§ Activity
Restate, word for word, each entry that follows, but skip its pictures.

[[ Entries supplied open ]]

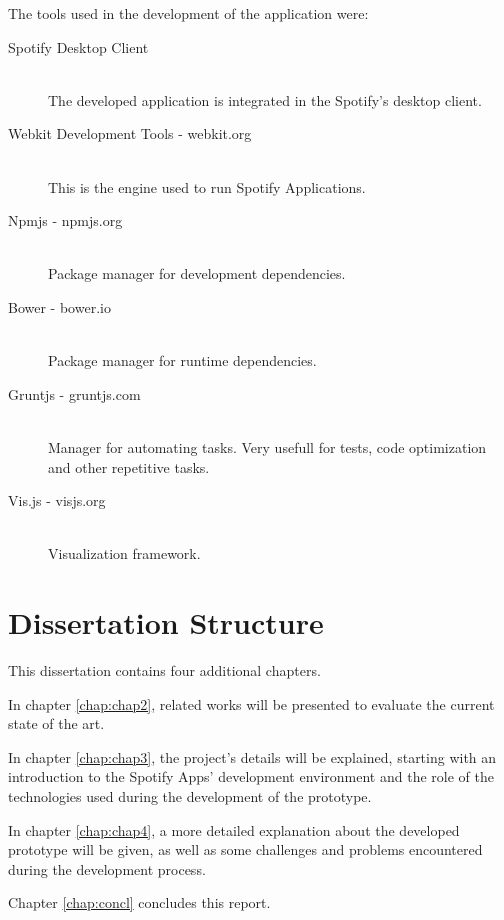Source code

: The tools used in the development of the application were:

\begin{description}
  \item[Spotify Desktop Client] \hfill \\
    The developed application is integrated in the Spotify's desktop client.
  \item[Webkit Development Tools - webkit.org] \hfill \\
    This is the engine used to run Spotify Applications.
  \item[Npmjs - npmjs.org] \hfill \\
    Package manager for development dependencies.
  \item[Bower - bower.io] \hfill \\
    Package manager for runtime dependencies.
  \item[Gruntjs - gruntjs.com] \hfill \\
    Manager for automating tasks. Very usefull for tests, code optimization and other repetitive tasks.
  \item[Vis.js - visjs.org] \hfill \\
    Visualization framework.
\end{description}


\section{Dissertation Structure} \label{sec:struct}

This dissertation contains four additional chapters.

In chapter \ref{chap:chap2}, related works will be presented to evaluate the current state of the art.

In chapter \ref{chap:chap3}, the project's details will be explained, starting with an introduction to the Spotify Apps' development environment and the role of the technologies used during the development of the prototype.

In chapter \ref{chap:chap4}, a more detailed explanation about the developed prototype will be given, as well as some challenges and problems encountered during the development process.

Chapter \ref{chap:concl} concludes this report.
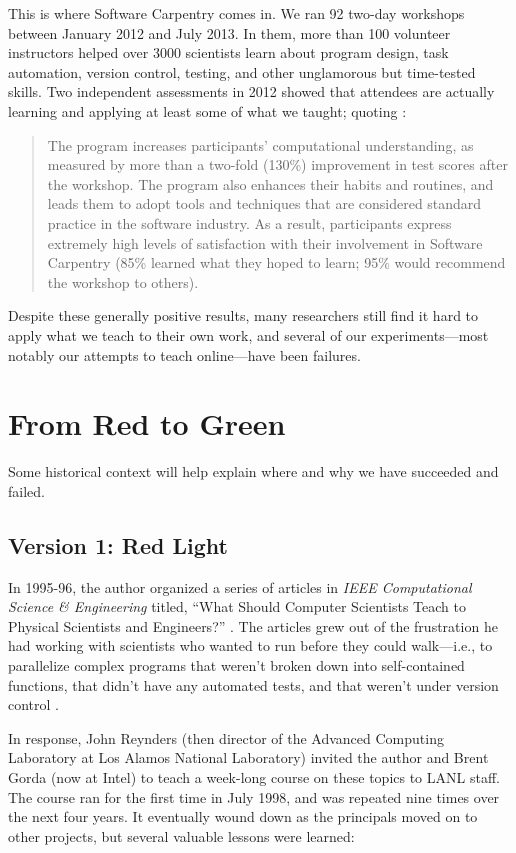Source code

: \documentclass[10pt,a4paper,twocolumn]{article}
\begin{document}
This is where Software Carpentry comes in. We ran 92 two-day workshops
between January 2012 and July 2013. In them, more than 100 volunteer
instructors helped over 3000 scientists learn about program design, task
automation, version control, testing, and other unglamorous but
time-tested skills. Two independent assessments in 2012 showed that
attendees are actually learning and applying at least some of what we
taught; quoting \cite{aranda2012}:

\begin{quote}
The program increases participants' computational understanding, as
measured by more than a two-fold (130\%) improvement in test scores
after the workshop. The program also enhances their habits and routines,
and leads them to adopt tools and techniques that are considered
standard practice in the software industry. As a result, participants
express extremely high levels of satisfaction with their involvement in
Software Carpentry (85\% learned what they hoped to learn; 95\% would
recommend the workshop to others).
\end{quote}

Despite these generally positive results, many researchers still find it
hard to apply what we teach to their own work, and several of our
experiments---most notably our attempts to teach online---have been
failures.

\section*{From Red to Green}

Some historical context will help explain where and why we have
succeeded and failed.

\subsection*{Version 1: Red Light}

In 1995-96, the author organized a series of articles in \emph{IEEE
Computational Science \& Engineering} titled, ``What Should Computer
Scientists Teach to Physical Scientists and Engineers?'' \cite{wilson1996}.
The articles grew out of the frustration he had working with scientists
who wanted to run before they could walk---i.e., to parallelize complex
programs that weren't broken down into self-contained functions, that
didn't have any automated tests, and that weren't under version control
\cite{wilson2006a}.

In response, John Reynders (then director of the Advanced Computing
Laboratory at Los Alamos National Laboratory) invited the author and
Brent Gorda (now at Intel) to teach a week-long course on these topics
to LANL staff. The course ran for the first time in July 1998, and was
repeated nine times over the next four years. It eventually wound down
as the principals moved on to other projects, but several valuable
lessons were learned:
\end{document}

[[ Entries supplied closed ]]

§ Answer below
Source code

: The tools used in the development of the application were:

\begin{description}
  \item[Spotify Desktop Client] \hfill \\
    The developed application is integrated in the Spotify's desktop client.
  \item[Webkit Development Tools - webkit.org] \hfill \\
    This is the engine used to run Spotify Applications.
  \item[Npmjs - npmjs.org] \hfill \\
    Package manager for development dependencies.
  \item[Bower - bower.io] \hfill \\
    Package manager for runtime dependencies.
  \item[Gruntjs - gruntjs.com] \hfill \\
    Manager for automating tasks. Very usefull for tests, code optimization and other repetitive tasks.
  \item[Vis.js - visjs.org] \hfill \\
    Visualization framework.
\end{description}


\section{Dissertation Structure} \label{sec:struct}

This dissertation contains four additional chapters.

In chapter \ref{chap:chap2}, related works will be presented to evaluate the current state of the art.

In chapter \ref{chap:chap3}, the project's details will be explained, starting with an introduction to the Spotify Apps' development environment and the role of the technologies used during the development of the prototype.

In chapter \ref{chap:chap4}, a more detailed explanation about the developed prototype will be given, as well as some challenges and problems encountered during the development process.

Chapter \ref{chap:concl} concludes this report.
Source code

: \documentclass[10pt,a4paper,twocolumn]{article}
\begin{document}
This is where Software Carpentry comes in. We ran 92 two-day workshops
between January 2012 and July 2013. In them, more than 100 volunteer
instructors helped over 3000 scientists learn about program design, task
automation, version control, testing, and other unglamorous but
time-tested skills. Two independent assessments in 2012 showed that
attendees are actually learning and applying at least some of what we
taught; quoting \cite{aranda2012}:

\begin{quote}
The program increases participants' computational understanding, as
measured by more than a two-fold (130\%) improvement in test scores
after the workshop. The program also enhances their habits and routines,
and leads them to adopt tools and techniques that are considered
standard practice in the software industry. As a result, participants
express extremely high levels of satisfaction with their involvement in
Software Carpentry (85\% learned what they hoped to learn; 95\% would
recommend the workshop to others).
\end{quote}

Despite these generally positive results, many researchers still find it
hard to apply what we teach to their own work, and several of our
experiments---most notably our attempts to teach online---have been
failures.

\section*{From Red to Green}

Some historical context will help explain where and why we have
succeeded and failed.

\subsection*{Version 1: Red Light}

In 1995-96, the author organized a series of articles in \emph{IEEE
Computational Science \& Engineering} titled, ``What Should Computer
Scientists Teach to Physical Scientists and Engineers?'' \cite{wilson1996}.
The articles grew out of the frustration he had working with scientists
who wanted to run before they could walk---i.e., to parallelize complex
programs that weren't broken down into self-contained functions, that
didn't have any automated tests, and that weren't under version control
\cite{wilson2006a}.

In response, John Reynders (then director of the Advanced Computing
Laboratory at Los Alamos National Laboratory) invited the author and
Brent Gorda (now at Intel) to teach a week-long course on these topics
to LANL staff. The course ran for the first time in July 1998, and was
repeated nine times over the next four years. It eventually wound down
as the principals moved on to other projects, but several valuable
lessons were learned:
\end{document}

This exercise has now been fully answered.